Georges Haldas (1917-2010)

Hommage au poète et chroniqueur

Fokus vom 16/11/2010 von Claude Frochaux

Georges Haldas nous laisse orphelins d'une certaine littérature et d'une certaine idée de la littérature. En mourant à 93 ans, il éteint une lignée d'écrivains inaugurée par Ramuz et celui qui fut son maître dans ses années d'étude : Albert Béguin. Et derrière Albert Béguin, l'ombre tutélaire de Georges Bernanos qu'il eut l'occasion de fréquenter quand il était secrétaire des Rencontres Internationales de Genève.

Il avait – et il était le dernier à l'avoir en Suisse Romande – la tête métaphysique. Peu à peu, les écrivains qui se tenaient droits face au ciel se sont mis en position diagonale – jusque dans les années 1960-1975 – puis résolument horizontale. Occupés et préoccupés par les seules relations sociales, la communication sous toutes ses formes et, en termes plus généraux, les sciences humaines, psychologie et sociologie en tête.

Georges Haldas aura résisté à cet effet de l'horizontalité, jusqu'à ses derniers jours. Pour rester en contact avec le ciel, la permanence, l'ouverture extra-terrestre, il avait compris, comme Kierkegaard, qu'il fallait plonger en soi-même. Et opposer au tumulte du monde une intériorité, lien ombilical entre la conscience la plus profonde de soi et cette dimension métaphysique symbolisée par le ciel.

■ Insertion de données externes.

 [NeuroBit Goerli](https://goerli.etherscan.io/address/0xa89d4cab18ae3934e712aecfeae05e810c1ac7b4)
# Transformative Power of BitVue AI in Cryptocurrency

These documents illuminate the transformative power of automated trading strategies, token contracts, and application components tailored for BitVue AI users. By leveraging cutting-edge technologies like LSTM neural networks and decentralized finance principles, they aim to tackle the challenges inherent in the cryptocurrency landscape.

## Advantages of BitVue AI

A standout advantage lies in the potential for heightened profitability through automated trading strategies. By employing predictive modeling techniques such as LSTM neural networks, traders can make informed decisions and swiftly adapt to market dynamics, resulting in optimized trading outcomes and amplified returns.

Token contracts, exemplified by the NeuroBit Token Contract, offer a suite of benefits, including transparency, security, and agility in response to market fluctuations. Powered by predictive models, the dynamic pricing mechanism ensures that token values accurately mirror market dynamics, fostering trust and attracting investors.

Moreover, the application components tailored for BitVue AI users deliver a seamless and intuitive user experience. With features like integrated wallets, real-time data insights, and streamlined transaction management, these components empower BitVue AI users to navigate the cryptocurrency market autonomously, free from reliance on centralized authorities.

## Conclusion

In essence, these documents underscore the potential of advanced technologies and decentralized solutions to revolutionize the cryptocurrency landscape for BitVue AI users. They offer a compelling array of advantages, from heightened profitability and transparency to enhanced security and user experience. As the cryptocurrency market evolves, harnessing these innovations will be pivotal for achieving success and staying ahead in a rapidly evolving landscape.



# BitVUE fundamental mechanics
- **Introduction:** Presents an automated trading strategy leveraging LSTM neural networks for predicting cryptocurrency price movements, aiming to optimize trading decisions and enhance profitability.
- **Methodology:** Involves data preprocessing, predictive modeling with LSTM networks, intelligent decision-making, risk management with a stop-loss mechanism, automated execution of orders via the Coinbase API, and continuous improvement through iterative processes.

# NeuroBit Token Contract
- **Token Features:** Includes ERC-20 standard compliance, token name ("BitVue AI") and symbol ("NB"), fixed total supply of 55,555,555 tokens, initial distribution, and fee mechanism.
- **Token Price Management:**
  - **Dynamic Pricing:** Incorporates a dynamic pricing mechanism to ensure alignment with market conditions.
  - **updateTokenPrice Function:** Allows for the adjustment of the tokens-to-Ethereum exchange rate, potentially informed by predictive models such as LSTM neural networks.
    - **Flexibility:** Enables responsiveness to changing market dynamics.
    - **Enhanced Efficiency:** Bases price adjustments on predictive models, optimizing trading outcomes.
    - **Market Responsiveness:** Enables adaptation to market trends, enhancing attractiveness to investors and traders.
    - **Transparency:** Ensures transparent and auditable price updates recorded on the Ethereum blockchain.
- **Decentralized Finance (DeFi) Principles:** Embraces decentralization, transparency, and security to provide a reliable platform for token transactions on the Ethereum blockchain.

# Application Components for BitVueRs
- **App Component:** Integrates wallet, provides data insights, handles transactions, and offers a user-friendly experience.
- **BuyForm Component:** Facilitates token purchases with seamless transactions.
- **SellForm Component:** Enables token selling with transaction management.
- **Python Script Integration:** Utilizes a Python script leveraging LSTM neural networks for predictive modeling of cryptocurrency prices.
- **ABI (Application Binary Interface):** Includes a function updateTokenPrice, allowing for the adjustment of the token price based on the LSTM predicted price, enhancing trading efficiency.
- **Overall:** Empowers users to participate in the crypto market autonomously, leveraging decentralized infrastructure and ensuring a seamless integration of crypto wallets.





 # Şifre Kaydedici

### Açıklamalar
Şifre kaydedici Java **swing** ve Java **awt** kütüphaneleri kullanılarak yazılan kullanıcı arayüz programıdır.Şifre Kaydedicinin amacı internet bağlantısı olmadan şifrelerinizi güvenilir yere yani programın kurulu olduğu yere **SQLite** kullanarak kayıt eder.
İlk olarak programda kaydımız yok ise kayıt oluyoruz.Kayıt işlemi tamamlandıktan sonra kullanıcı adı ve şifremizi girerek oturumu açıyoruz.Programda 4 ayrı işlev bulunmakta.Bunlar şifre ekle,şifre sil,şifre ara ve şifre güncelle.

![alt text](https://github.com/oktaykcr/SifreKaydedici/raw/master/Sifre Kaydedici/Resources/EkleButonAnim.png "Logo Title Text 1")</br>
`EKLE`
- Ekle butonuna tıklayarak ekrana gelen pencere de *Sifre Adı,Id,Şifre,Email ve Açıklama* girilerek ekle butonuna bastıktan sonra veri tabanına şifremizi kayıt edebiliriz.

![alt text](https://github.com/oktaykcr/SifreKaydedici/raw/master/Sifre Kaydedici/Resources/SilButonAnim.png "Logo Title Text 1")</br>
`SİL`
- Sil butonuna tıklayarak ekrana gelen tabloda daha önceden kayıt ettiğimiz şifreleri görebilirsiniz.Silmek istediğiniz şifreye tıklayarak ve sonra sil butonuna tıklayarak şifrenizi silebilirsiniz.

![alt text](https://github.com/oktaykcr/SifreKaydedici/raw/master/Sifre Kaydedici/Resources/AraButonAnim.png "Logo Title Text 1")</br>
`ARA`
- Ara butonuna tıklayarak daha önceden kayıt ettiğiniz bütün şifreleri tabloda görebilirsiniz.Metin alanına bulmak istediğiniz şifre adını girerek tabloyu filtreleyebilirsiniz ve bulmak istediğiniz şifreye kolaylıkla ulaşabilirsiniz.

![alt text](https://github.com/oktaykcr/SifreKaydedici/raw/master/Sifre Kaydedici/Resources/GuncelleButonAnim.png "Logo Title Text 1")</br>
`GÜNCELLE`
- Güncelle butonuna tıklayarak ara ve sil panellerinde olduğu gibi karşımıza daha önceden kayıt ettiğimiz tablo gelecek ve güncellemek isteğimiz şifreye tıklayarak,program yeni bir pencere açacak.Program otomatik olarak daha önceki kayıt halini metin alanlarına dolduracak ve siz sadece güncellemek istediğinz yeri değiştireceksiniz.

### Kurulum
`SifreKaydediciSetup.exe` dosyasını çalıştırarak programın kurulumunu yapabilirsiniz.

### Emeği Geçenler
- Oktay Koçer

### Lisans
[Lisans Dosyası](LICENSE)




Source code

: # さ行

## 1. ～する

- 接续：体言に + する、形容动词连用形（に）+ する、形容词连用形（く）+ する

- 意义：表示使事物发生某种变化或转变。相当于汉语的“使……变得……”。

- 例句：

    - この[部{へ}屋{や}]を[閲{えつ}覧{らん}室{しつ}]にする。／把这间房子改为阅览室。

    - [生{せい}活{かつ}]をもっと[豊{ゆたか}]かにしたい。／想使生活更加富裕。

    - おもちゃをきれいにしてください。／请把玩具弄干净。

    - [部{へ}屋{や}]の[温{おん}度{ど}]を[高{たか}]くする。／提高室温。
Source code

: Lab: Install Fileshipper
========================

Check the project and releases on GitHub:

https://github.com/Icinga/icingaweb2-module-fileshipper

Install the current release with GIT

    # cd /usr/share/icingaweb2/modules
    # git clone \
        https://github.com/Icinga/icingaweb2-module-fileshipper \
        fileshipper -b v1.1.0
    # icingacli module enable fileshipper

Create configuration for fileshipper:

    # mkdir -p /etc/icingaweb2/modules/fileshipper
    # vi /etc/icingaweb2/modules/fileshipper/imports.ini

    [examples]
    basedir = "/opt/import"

Dès 1942, il avait renoncé à l'idée d'être romancier. Pendant près de vingt ans, il sera exclusivement poète. Et il le restera toute sa vie, l'intuition poétique toujours préférée à toutes les formes de la rationalité.

Ce n'est qu'après avoir exploré toutes les ressources de la poésie la plus personnelle, qu'il s'ouvrira aux autres. Le plus vrai Georges Haldas avait trouvé sa voie littéraire : la chronique. Non pas le roman des autres, mais une chronique du retentissement de la voix et de la vie des autres, dans cette caisse à résonance ouverte par la poésie ; constituée par sa conscience revenue vibrante, dans cette ouverture au monde.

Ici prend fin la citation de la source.